Each line of the listing needs to be given again exactly.

EXERCISE INPUT:
○ ○ ○

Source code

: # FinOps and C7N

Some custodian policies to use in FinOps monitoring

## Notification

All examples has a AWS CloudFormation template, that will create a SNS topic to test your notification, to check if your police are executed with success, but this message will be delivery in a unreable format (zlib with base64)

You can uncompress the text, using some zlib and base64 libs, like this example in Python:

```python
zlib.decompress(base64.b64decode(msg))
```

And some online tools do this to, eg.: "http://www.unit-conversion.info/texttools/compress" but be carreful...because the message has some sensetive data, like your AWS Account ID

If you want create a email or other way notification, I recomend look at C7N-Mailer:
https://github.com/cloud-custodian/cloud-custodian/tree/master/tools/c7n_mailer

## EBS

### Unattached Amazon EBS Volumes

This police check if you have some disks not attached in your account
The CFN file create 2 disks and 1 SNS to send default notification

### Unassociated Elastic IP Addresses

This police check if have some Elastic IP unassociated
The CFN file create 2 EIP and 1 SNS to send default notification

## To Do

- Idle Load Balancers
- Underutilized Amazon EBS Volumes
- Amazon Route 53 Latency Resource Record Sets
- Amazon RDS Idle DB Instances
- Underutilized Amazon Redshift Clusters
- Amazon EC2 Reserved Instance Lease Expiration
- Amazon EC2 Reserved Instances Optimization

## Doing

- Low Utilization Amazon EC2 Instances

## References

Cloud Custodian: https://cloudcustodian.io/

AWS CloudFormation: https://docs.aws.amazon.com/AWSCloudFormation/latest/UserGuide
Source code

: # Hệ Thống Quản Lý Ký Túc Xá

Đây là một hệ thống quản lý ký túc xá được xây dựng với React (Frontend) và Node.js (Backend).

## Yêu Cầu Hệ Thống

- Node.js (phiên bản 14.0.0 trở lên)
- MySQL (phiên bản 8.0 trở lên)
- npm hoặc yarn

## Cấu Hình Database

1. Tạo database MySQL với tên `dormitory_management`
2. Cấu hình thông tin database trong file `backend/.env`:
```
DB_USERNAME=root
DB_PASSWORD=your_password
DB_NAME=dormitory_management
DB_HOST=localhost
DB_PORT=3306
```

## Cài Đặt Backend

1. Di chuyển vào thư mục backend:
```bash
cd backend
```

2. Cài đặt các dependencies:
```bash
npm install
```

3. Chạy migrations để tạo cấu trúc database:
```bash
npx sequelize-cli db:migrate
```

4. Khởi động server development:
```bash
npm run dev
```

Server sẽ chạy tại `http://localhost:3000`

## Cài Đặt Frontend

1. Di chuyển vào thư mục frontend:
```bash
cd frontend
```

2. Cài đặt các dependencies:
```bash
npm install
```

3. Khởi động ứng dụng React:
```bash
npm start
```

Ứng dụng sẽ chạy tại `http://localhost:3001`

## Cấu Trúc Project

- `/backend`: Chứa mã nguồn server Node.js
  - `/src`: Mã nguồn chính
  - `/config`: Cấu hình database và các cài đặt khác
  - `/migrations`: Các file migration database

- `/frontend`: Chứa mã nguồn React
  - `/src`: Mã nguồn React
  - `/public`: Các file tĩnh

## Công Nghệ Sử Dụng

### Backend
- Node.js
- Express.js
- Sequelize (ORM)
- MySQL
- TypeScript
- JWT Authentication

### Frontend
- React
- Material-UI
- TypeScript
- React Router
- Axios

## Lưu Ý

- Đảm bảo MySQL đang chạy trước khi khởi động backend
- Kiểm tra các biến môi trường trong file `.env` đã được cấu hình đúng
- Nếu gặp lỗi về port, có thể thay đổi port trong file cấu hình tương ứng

○ ○ ○

YOUR SOLUTION:
Source code

: # FinOps and C7N

Some custodian policies to use in FinOps monitoring

## Notification

All examples has a AWS CloudFormation template, that will create a SNS topic to test your notification, to check if your police are executed with success, but this message will be delivery in a unreable format (zlib with base64)

You can uncompress the text, using some zlib and base64 libs, like this example in Python:

```python
zlib.decompress(base64.b64decode(msg))
```

And some online tools do this to, eg.: "http://www.unit-conversion.info/texttools/compress" but be carreful...because the message has some sensetive data, like your AWS Account ID

If you want create a email or other way notification, I recomend look at C7N-Mailer:
https://github.com/cloud-custodian/cloud-custodian/tree/master/tools/c7n_mailer

## EBS

### Unattached Amazon EBS Volumes

This police check if you have some disks not attached in your account
The CFN file create 2 disks and 1 SNS to send default notification

### Unassociated Elastic IP Addresses

This police check if have some Elastic IP unassociated
The CFN file create 2 EIP and 1 SNS to send default notification

## To Do

- Idle Load Balancers
- Underutilized Amazon EBS Volumes
- Amazon Route 53 Latency Resource Record Sets
- Amazon RDS Idle DB Instances
- Underutilized Amazon Redshift Clusters
- Amazon EC2 Reserved Instance Lease Expiration
- Amazon EC2 Reserved Instances Optimization

## Doing

- Low Utilization Amazon EC2 Instances

## References

Cloud Custodian: https://cloudcustodian.io/

AWS CloudFormation: https://docs.aws.amazon.com/AWSCloudFormation/latest/UserGuide
Source code

: # Hệ Thống Quản Lý Ký Túc Xá

Đây là một hệ thống quản lý ký túc xá được xây dựng với React (Frontend) và Node.js (Backend).

## Yêu Cầu Hệ Thống

- Node.js (phiên bản 14.0.0 trở lên)
- MySQL (phiên bản 8.0 trở lên)
- npm hoặc yarn

## Cấu Hình Database

1. Tạo database MySQL với tên `dormitory_management`
2. Cấu hình thông tin database trong file `backend/.env`:
```
DB_USERNAME=root
DB_PASSWORD=your_password
DB_NAME=dormitory_management
DB_HOST=localhost
DB_PORT=3306
```

## Cài Đặt Backend

1. Di chuyển vào thư mục backend:
```bash
cd backend
```

2. Cài đặt các dependencies:
```bash
npm install
```

3. Chạy migrations để tạo cấu trúc database:
```bash
npx sequelize-cli db:migrate
```

4. Khởi động server development:
```bash
npm run dev
```

Server sẽ chạy tại `http://localhost:3000`

## Cài Đặt Frontend

1. Di chuyển vào thư mục frontend:
```bash
cd frontend
```

2. Cài đặt các dependencies:
```bash
npm install
```

3. Khởi động ứng dụng React:
```bash
npm start
```

Ứng dụng sẽ chạy tại `http://localhost:3001`

## Cấu Trúc Project

- `/backend`: Chứa mã nguồn server Node.js
  - `/src`: Mã nguồn chính
  - `/config`: Cấu hình database và các cài đặt khác
  - `/migrations`: Các file migration database

- `/frontend`: Chứa mã nguồn React
  - `/src`: Mã nguồn React
  - `/public`: Các file tĩnh

## Công Nghệ Sử Dụng

### Backend
- Node.js
- Express.js
- Sequelize (ORM)
- MySQL
- TypeScript
- JWT Authentication

### Frontend
- React
- Material-UI
- TypeScript
- React Router
- Axios

## Lưu Ý

- Đảm bảo MySQL đang chạy trước khi khởi động backend
- Kiểm tra các biến môi trường trong file `.env` đã được cấu hình đúng
- Nếu gặp lỗi về port, có thể thay đổi port trong file cấu hình tương ứng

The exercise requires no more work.